SOURCE DATA>
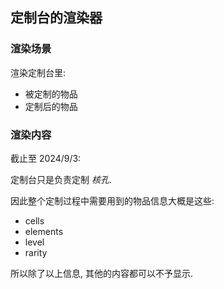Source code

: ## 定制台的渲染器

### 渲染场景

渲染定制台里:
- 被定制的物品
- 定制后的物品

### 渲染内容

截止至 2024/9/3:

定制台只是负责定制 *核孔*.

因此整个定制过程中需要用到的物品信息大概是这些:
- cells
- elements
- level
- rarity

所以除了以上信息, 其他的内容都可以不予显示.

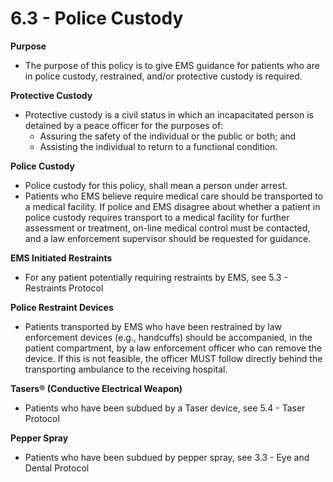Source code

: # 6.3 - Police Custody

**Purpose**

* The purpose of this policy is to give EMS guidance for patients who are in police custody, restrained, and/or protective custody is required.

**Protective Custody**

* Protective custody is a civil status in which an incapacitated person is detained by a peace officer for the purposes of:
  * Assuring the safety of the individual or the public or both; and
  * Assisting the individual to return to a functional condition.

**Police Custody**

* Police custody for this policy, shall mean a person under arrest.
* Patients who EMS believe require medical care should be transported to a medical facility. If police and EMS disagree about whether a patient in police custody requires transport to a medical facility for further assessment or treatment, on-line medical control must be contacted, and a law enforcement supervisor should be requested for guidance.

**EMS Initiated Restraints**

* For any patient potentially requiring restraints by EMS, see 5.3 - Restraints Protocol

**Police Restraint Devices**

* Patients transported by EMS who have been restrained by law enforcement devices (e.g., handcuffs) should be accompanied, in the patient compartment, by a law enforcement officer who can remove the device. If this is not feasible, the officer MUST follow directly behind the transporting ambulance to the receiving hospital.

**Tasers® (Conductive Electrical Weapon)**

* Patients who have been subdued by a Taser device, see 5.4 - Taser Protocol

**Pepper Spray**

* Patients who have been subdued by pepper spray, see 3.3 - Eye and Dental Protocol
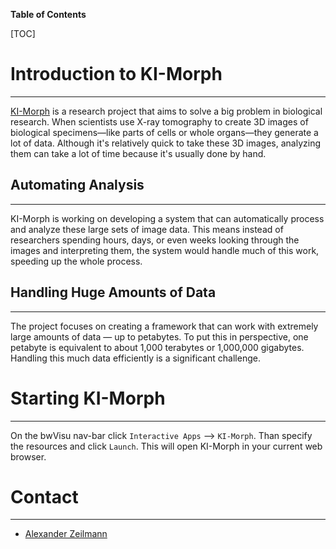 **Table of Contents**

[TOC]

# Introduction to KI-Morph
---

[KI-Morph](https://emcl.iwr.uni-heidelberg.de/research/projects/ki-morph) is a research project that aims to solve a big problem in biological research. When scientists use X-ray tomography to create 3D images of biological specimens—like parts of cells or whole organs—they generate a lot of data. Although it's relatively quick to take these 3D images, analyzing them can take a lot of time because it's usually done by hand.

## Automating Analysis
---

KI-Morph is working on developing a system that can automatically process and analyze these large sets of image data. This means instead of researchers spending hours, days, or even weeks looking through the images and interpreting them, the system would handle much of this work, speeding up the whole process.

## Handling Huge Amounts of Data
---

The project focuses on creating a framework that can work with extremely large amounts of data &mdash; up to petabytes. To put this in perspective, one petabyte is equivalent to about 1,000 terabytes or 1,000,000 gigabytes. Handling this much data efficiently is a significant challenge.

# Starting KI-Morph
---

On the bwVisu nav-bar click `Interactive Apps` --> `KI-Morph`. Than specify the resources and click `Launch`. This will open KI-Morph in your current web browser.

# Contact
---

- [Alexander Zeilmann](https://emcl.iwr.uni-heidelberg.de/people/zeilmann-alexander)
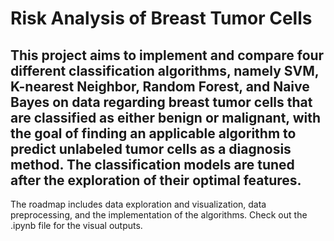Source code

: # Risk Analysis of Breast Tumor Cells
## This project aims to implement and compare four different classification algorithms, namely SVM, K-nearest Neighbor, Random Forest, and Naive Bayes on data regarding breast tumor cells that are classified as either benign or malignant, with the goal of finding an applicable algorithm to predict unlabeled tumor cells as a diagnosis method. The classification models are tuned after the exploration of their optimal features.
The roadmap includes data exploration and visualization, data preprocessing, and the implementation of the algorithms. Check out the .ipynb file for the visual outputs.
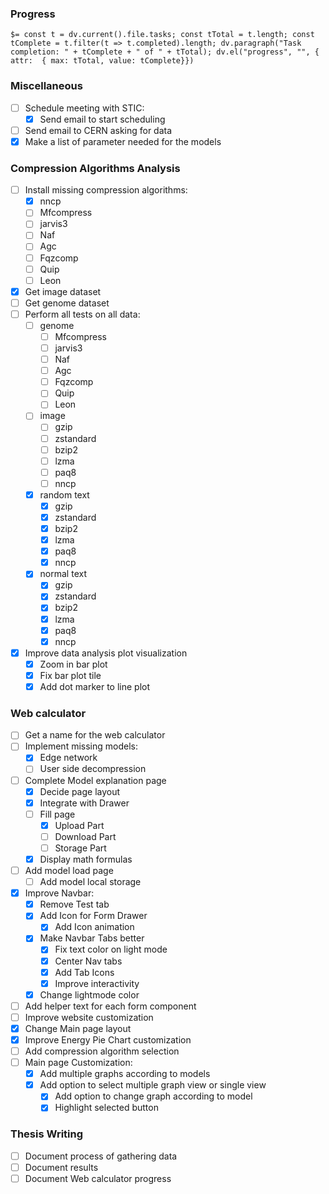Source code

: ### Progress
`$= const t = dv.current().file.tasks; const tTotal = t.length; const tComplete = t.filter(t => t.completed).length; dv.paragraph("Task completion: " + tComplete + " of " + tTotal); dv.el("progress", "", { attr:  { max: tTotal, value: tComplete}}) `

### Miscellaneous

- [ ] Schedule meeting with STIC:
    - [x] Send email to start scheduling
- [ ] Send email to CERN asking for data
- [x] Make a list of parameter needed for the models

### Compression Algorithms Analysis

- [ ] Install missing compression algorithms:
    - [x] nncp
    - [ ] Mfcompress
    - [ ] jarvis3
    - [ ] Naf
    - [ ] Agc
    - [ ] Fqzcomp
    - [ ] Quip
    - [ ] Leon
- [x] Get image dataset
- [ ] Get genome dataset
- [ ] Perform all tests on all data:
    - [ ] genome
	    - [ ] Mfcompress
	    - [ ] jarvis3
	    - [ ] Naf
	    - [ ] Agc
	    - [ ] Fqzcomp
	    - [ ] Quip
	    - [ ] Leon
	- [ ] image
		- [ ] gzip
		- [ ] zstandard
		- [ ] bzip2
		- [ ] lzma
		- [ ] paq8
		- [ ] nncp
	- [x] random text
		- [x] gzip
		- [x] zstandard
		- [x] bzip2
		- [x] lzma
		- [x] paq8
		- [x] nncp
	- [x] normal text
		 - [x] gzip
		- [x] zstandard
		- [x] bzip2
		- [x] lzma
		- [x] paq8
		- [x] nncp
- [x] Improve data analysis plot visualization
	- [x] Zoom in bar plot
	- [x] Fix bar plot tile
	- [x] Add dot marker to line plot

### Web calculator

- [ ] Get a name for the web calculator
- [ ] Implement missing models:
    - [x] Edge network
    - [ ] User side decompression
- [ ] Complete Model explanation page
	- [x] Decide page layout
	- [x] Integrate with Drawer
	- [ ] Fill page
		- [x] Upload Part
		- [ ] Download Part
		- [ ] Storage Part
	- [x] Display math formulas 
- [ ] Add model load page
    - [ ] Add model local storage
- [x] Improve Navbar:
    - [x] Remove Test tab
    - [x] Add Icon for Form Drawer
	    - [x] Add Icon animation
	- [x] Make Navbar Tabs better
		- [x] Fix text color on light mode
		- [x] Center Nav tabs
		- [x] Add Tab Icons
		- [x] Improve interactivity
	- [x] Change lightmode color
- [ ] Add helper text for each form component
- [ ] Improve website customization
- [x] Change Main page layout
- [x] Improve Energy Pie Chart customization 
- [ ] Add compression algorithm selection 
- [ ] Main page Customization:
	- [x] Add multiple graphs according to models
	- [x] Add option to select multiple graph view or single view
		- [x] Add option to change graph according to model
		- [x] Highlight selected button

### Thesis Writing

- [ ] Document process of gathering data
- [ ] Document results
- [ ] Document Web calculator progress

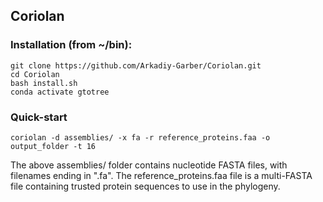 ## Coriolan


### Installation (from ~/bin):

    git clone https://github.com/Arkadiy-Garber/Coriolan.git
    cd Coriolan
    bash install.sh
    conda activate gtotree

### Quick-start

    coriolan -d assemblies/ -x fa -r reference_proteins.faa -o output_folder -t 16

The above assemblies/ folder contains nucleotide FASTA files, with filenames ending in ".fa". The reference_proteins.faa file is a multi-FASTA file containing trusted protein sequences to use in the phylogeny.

==

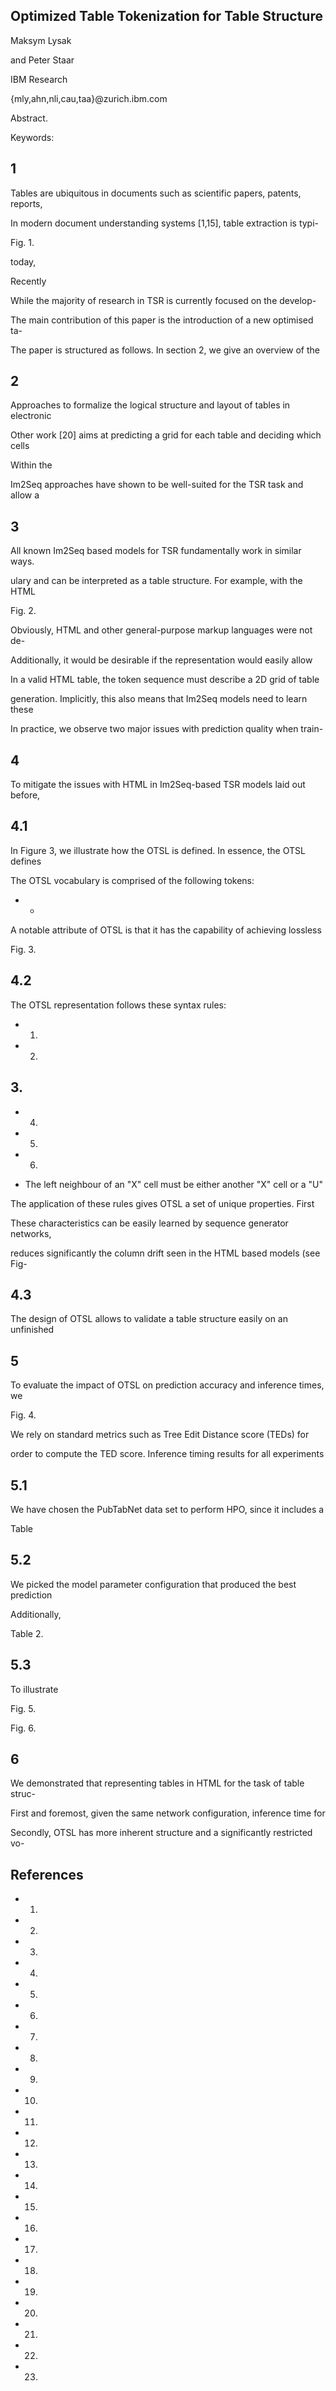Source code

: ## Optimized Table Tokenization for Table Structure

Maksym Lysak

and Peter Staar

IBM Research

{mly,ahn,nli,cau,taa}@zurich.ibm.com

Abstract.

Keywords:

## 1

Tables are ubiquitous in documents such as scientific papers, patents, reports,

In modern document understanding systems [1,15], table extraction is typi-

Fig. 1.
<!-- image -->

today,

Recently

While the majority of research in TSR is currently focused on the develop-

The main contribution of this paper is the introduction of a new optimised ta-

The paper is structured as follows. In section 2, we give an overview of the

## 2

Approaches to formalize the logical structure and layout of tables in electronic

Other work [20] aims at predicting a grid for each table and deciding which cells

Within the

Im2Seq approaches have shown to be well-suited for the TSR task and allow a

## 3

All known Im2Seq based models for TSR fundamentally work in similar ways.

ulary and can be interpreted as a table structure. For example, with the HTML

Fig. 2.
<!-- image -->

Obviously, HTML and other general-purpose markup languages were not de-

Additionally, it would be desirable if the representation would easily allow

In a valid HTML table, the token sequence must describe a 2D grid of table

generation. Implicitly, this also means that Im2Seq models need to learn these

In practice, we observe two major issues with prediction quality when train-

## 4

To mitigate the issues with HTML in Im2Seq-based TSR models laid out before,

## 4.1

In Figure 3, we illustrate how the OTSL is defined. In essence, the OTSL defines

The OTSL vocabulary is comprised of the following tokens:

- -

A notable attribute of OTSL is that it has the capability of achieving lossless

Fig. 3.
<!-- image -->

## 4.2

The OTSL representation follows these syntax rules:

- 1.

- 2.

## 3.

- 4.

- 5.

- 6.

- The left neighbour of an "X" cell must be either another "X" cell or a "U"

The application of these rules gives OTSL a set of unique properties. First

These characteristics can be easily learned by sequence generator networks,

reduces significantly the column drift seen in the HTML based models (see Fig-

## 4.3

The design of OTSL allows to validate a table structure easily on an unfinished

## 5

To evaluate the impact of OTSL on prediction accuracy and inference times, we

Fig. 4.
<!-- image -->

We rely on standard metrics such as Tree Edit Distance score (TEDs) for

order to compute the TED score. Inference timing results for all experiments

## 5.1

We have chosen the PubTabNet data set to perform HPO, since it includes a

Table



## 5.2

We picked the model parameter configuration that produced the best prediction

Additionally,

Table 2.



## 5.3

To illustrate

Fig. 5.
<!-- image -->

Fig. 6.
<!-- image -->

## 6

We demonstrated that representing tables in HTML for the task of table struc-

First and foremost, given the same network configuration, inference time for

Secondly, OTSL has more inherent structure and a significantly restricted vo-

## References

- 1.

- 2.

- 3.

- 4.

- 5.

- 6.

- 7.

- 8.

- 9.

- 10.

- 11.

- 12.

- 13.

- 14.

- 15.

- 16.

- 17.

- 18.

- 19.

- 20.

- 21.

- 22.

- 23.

--

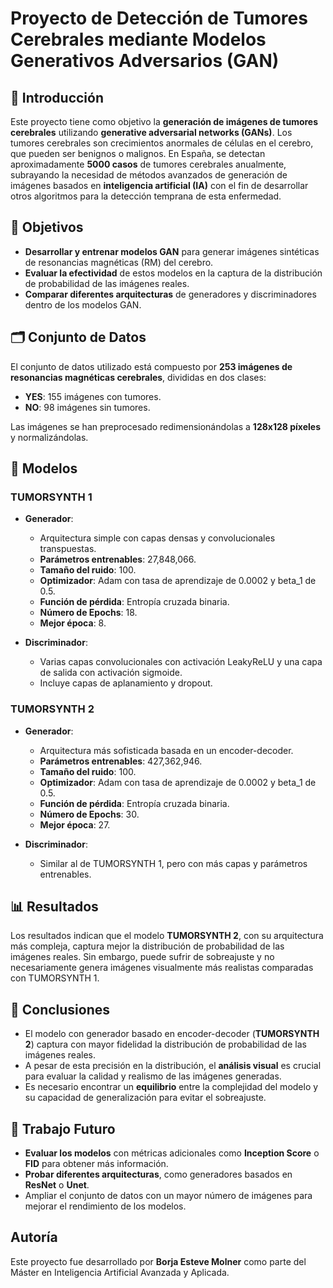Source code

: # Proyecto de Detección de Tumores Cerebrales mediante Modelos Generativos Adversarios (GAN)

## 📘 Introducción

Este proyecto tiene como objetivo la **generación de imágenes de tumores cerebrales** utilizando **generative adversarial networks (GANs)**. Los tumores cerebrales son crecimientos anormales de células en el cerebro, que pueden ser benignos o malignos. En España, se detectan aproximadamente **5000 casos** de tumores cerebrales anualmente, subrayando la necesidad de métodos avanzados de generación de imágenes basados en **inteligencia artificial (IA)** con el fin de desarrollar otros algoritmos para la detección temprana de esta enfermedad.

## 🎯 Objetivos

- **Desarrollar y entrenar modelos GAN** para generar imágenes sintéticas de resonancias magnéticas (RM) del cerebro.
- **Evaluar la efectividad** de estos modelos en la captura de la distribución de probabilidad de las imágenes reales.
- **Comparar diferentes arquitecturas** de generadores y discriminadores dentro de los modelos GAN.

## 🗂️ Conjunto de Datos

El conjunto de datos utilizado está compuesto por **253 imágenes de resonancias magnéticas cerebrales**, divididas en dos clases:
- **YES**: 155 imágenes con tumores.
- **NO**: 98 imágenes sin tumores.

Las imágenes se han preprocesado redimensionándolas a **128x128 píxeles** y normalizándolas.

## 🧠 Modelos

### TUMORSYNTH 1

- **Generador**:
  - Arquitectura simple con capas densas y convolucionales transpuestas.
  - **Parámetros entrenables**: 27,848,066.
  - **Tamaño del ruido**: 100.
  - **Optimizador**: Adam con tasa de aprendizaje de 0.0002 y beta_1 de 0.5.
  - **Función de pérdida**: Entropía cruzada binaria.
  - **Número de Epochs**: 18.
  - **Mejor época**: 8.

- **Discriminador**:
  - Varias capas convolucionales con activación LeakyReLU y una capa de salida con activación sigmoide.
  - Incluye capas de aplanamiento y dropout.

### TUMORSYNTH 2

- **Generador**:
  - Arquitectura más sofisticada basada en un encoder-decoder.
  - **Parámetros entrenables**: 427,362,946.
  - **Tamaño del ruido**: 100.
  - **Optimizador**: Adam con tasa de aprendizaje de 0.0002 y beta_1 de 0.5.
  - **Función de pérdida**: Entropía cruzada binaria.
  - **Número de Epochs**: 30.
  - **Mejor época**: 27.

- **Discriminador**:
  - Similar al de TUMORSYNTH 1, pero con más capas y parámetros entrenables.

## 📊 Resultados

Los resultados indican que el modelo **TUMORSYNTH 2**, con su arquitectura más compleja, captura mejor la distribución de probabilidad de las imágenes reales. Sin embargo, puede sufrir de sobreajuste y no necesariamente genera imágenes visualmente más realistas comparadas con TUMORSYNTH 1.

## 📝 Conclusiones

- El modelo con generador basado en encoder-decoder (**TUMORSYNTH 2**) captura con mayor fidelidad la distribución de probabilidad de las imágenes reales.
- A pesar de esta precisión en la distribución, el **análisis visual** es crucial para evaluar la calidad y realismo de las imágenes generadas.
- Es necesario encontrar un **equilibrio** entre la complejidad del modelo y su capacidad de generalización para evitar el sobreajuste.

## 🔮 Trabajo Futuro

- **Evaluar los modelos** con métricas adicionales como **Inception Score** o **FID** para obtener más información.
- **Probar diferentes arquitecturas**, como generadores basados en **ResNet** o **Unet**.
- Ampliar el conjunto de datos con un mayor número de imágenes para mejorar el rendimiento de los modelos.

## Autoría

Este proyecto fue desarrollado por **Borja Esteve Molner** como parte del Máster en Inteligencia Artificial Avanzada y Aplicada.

WHAT THIS TASK INVOLVES>
The reply must be a number and nothing more: the count of lines above that contain the word "have".

ANSWER SECTION>
5